Exercise: Your answer should be every line below that includes the word "doanan".

(Source data)
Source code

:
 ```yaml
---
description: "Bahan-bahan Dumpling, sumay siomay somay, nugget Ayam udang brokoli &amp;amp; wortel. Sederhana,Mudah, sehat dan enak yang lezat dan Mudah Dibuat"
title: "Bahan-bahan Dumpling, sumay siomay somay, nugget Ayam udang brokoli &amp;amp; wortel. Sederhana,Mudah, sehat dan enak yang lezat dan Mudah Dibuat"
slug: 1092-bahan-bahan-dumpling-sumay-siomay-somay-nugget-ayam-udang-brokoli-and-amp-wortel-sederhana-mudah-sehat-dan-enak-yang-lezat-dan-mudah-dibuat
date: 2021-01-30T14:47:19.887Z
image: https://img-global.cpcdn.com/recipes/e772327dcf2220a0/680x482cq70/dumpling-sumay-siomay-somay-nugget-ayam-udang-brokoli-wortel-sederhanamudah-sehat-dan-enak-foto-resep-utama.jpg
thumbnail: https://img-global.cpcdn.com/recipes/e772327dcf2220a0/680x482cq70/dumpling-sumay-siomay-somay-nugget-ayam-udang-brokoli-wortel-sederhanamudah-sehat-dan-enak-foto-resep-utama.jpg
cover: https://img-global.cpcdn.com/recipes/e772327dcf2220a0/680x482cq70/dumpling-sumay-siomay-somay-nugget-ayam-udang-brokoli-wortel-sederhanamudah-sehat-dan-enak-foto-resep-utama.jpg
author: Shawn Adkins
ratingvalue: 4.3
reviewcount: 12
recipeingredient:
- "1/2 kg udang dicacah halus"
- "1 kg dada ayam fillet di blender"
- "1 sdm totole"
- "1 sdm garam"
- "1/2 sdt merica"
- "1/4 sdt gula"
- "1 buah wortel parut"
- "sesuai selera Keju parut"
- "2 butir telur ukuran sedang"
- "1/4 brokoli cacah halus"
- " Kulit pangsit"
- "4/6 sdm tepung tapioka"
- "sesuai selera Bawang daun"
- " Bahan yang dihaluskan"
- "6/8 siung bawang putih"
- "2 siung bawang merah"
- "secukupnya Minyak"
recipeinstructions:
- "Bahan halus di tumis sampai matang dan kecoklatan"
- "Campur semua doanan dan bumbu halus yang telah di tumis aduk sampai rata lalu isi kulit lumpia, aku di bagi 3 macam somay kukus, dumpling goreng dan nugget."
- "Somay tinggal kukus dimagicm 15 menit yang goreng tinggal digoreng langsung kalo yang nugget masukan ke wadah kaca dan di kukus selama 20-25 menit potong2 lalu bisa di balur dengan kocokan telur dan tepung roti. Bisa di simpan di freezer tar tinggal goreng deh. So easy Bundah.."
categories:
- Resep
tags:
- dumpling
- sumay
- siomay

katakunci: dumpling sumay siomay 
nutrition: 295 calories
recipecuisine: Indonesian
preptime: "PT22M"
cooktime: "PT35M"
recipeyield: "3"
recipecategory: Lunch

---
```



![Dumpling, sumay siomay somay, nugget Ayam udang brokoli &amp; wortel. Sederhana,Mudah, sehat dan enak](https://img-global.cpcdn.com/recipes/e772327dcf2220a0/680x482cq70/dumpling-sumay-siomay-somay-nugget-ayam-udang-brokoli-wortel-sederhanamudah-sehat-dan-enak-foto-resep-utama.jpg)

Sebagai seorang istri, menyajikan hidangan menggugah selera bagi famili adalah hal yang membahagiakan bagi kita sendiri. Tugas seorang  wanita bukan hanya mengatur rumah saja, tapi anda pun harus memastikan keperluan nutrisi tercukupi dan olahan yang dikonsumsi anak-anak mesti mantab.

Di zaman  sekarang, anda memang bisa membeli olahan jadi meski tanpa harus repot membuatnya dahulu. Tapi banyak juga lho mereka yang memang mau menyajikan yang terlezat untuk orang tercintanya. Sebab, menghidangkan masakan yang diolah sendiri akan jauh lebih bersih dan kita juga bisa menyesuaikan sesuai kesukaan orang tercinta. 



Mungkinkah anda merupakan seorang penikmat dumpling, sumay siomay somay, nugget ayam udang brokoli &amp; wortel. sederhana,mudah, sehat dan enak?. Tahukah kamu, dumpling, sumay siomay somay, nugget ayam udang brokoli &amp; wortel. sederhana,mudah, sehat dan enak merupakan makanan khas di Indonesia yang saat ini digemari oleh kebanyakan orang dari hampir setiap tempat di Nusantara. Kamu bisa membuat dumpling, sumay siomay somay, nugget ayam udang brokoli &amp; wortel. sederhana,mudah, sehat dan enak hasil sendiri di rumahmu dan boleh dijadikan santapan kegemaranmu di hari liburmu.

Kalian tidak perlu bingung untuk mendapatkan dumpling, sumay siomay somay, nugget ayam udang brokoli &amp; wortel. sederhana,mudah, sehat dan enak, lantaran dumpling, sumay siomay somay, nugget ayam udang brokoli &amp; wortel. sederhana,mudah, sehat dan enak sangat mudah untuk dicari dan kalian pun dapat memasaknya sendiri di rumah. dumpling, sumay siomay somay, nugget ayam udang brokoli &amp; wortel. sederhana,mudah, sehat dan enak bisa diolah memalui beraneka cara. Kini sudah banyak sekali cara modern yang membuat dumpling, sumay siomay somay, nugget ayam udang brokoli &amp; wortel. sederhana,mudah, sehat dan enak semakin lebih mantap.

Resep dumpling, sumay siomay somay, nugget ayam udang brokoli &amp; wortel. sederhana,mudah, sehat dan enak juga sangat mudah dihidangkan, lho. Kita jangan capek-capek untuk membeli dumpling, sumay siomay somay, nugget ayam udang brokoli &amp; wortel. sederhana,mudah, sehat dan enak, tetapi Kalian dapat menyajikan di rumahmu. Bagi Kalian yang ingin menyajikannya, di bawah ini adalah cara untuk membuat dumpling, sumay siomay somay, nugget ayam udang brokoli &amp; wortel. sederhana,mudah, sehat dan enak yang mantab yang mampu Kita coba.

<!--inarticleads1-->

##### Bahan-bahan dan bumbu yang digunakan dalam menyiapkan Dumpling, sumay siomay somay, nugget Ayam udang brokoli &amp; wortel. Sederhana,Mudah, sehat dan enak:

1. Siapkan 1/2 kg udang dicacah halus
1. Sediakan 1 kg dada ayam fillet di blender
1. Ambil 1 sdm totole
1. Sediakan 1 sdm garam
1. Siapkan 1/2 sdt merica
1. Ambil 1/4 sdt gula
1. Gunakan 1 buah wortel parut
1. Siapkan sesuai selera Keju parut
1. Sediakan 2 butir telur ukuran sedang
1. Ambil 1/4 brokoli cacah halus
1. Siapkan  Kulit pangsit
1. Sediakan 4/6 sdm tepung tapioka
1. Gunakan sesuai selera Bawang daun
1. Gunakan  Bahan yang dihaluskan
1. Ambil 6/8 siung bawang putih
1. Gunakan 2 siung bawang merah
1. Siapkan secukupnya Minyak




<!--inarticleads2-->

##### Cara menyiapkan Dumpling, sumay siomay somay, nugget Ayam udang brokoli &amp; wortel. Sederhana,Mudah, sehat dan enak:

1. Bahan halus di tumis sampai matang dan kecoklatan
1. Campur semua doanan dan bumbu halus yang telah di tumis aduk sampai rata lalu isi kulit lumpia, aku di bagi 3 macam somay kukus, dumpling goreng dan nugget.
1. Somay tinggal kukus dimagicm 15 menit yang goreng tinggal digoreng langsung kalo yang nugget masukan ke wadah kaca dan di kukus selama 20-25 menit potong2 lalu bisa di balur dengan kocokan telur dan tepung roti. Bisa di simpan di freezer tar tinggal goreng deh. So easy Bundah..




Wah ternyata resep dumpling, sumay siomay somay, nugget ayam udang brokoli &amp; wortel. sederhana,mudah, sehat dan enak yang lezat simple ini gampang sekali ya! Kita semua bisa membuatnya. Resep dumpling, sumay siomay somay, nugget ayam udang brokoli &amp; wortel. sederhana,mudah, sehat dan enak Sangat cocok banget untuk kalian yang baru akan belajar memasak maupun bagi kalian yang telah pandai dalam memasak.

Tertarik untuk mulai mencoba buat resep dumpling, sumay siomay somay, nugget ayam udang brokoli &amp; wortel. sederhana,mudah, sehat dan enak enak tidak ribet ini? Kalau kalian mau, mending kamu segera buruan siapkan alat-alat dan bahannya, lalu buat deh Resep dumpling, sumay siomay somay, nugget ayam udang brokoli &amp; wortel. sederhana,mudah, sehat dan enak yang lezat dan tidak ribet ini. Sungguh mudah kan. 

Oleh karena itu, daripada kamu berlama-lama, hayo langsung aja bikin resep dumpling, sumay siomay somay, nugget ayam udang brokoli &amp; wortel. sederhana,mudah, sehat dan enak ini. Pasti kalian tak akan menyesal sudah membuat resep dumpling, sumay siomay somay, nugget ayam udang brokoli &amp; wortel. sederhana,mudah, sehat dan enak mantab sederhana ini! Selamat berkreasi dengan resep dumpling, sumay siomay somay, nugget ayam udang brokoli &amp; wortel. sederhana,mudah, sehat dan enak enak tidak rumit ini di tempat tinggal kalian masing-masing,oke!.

Written reply:
- "Campur semua doanan dan bumbu halus yang telah di tumis aduk sampai rata lalu isi kulit lumpia, aku di bagi 3 macam somay kukus, dumpling goreng dan nugget."
1. Campur semua doanan dan bumbu halus yang telah di tumis aduk sampai rata lalu isi kulit lumpia, aku di bagi 3 macam somay kukus, dumpling goreng dan nugget.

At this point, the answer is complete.